Life staff writer Sydney Hsu explores how a family pumpkin bread recipe has created competition and companionship

During the holiday season growing up, my mother would make pumpkin bread for all of our neighbors. Just before Thanksgiving, she would spend a weekend with our worn metal tins, baking for the whole neighborhood. When she was finished, she would hand me the loaves and give directions to which neighbors I should deliver the treats to. Still, no neighbor or in-law has ever gotten their hands on our family’s pumpkin bread recipe. 
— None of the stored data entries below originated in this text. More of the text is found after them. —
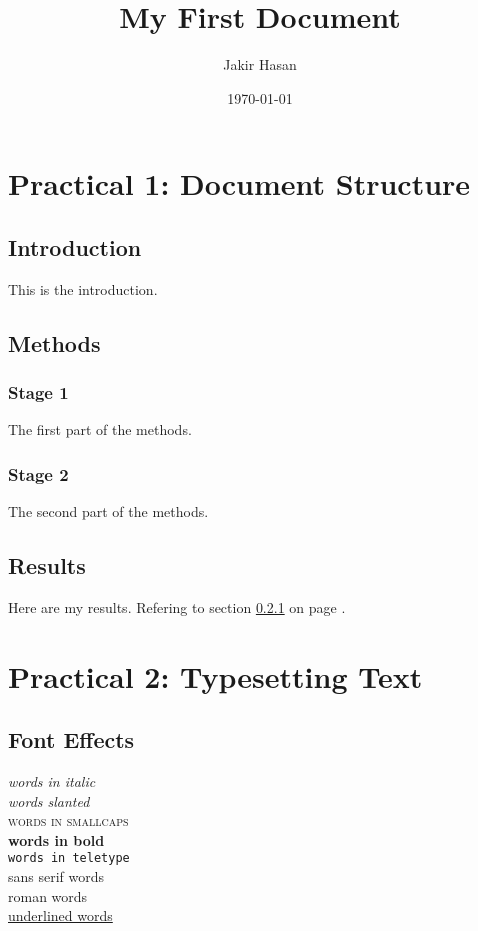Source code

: \documentclass[a4paper, 12pt]{report}
\begin{document}
\title{My First Document}
\author{Jakir Hasan}
\date{\today}
\maketitle

\tableofcontents
\newpage
{}

\setcounter{chapter}{1}

\chapter*{Practical 1: Document Structure}

\section{Introduction}
This is the introduction.

\section{Methods}

\subsection{Stage 1}
\label{sec1}
The first part of the methods.

\subsection{Stage 2}
The second part of the methods.

\section{Results}
Here are my results. Refering to section \ref{sec1} on page \pageref{sec1}.


\setcounter{chapter}{2}
\chapter*{Practical 2: Typesetting Text}

\section{Font Effects}

\textit{words in italic}\\
\textsl{words slanted}\\
\textsc{words in smallcaps}\\
\textbf{words in bold}\\
\texttt{words in teletype}\\
\textsf{sans serif words}\\
\textrm{roman words}\\
\underline{underlined words}
\end{document}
When I asked my mother why she baked for people we rarely talked to, she told me it was to show we cared. As a baker myself, I was not only interested in the emphasis my family placed on the importance of this pumpkin bread, but was also determined to make my pumpkin bread in a way that no one else could. 

My primary competition for making the best version of it consisted of my grandmother, my aunts and my mother. We all had our own versions of the recipe. My grandmother added more pumpkin than necessary, which created a mushy center. My aunts played it straight, following the recipe step-by-step without any variation. My mother added toppings to her pumpkin bread, usually chocolate or cream cheese frosting. 

I, on the other hand, liked to bake my loaves in smaller pans. Not only was the bake time reduced this way, but there was more bread to go around. These little quirks, while indistinguishable to the normal taster, set each of our baked goods apart from each other.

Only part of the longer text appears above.